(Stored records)
Segment Open
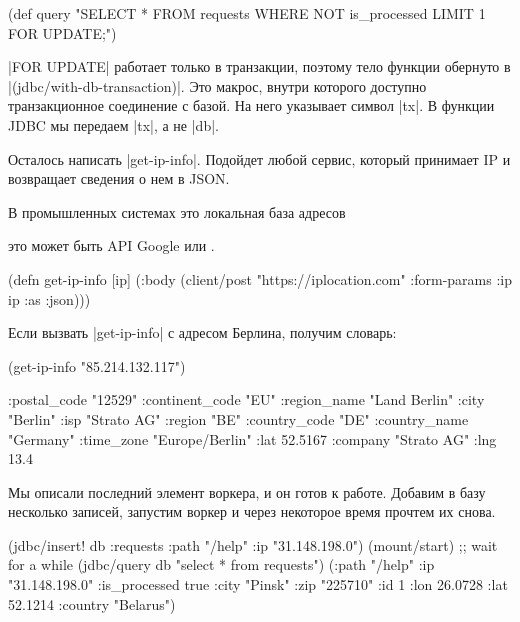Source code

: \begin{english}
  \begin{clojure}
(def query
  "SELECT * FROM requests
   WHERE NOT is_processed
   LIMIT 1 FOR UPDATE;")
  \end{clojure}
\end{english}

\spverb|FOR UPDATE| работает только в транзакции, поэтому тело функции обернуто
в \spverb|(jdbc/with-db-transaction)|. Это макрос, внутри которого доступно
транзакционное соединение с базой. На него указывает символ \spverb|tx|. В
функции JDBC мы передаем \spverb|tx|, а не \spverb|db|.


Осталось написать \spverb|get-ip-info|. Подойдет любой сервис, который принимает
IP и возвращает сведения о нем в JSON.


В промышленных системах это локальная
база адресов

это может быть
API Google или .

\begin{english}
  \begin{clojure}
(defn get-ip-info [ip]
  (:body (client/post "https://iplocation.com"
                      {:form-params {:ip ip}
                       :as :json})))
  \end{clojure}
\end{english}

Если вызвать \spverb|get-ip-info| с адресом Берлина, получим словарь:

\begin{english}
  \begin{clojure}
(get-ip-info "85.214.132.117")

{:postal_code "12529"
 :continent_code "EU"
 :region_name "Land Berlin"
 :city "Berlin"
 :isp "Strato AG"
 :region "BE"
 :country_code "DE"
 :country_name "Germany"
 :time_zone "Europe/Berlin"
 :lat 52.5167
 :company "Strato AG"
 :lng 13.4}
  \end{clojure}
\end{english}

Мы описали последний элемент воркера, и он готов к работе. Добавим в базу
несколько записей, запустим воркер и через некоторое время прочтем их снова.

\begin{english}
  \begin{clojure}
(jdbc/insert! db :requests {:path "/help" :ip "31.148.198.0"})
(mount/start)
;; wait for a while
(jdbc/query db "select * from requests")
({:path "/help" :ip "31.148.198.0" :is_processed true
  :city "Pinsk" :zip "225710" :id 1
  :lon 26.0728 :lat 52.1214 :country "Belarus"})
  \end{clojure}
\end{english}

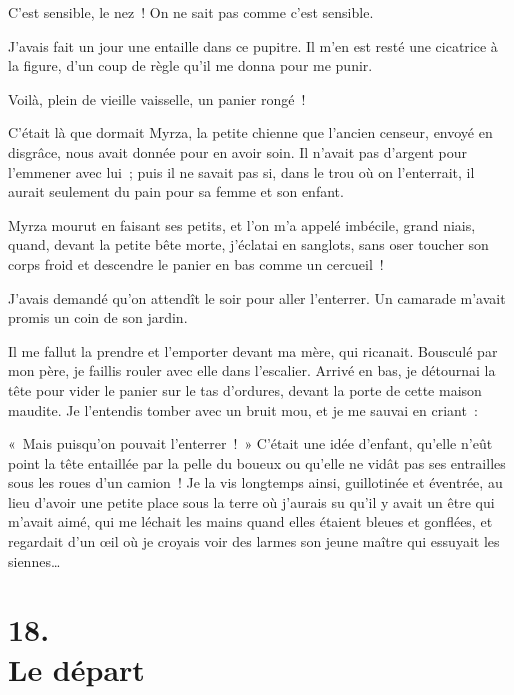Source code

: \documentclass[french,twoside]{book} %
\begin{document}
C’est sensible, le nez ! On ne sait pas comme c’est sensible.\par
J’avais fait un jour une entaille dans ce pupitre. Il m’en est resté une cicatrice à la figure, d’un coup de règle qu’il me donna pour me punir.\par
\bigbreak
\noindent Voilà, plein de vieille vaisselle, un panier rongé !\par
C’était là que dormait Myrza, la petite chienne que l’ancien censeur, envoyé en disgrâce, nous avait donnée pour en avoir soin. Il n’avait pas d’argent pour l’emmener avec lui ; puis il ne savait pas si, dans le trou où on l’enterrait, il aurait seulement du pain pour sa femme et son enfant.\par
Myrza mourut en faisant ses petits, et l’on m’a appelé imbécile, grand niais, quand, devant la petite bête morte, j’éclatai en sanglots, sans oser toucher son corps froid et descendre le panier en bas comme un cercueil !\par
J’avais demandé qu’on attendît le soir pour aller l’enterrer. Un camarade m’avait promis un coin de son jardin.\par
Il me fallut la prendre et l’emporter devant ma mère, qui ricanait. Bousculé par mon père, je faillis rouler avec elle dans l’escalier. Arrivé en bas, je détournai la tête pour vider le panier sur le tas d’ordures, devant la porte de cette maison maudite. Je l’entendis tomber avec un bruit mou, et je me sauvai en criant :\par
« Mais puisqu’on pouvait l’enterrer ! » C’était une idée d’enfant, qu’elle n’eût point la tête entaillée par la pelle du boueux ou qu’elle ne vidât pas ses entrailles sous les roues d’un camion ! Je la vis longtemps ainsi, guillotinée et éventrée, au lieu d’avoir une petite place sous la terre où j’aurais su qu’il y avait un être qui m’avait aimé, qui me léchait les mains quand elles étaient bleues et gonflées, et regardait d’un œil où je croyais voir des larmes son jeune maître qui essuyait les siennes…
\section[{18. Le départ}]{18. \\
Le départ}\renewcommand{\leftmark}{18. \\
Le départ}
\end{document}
Segment Closed
Segment Open
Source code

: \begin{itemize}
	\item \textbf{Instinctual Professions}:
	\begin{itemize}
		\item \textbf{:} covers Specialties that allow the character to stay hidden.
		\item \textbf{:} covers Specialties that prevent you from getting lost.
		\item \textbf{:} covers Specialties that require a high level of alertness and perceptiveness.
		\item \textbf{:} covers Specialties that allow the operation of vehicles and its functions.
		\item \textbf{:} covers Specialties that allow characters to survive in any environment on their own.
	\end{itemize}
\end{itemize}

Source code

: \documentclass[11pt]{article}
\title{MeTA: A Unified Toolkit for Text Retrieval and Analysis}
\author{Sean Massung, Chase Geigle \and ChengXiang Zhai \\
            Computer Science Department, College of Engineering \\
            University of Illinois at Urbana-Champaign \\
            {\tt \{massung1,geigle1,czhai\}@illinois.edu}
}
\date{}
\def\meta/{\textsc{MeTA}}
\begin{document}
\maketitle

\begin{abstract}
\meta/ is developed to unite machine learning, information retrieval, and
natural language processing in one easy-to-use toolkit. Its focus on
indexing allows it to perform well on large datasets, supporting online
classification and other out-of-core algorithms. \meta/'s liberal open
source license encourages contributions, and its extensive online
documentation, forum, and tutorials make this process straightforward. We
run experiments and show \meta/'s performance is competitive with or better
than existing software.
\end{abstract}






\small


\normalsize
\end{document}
Segment Closed
**Task to complete**
Transcribe the records above from the line holding "University of Illinois" down to the line holding "natural language processing", inclusive, without adding anything.

**Expected answer**
            University of Illinois at Urbana-Champaign \\
            {\tt \{massung1,geigle1,czhai\}@illinois.edu}
}
\date{}
\def\meta/{\textsc{MeTA}}
\begin{document}
\maketitle

\begin{abstract}
\meta/ is developed to unite machine learning, information retrieval, and
natural language processing in one easy-to-use toolkit. Its focus on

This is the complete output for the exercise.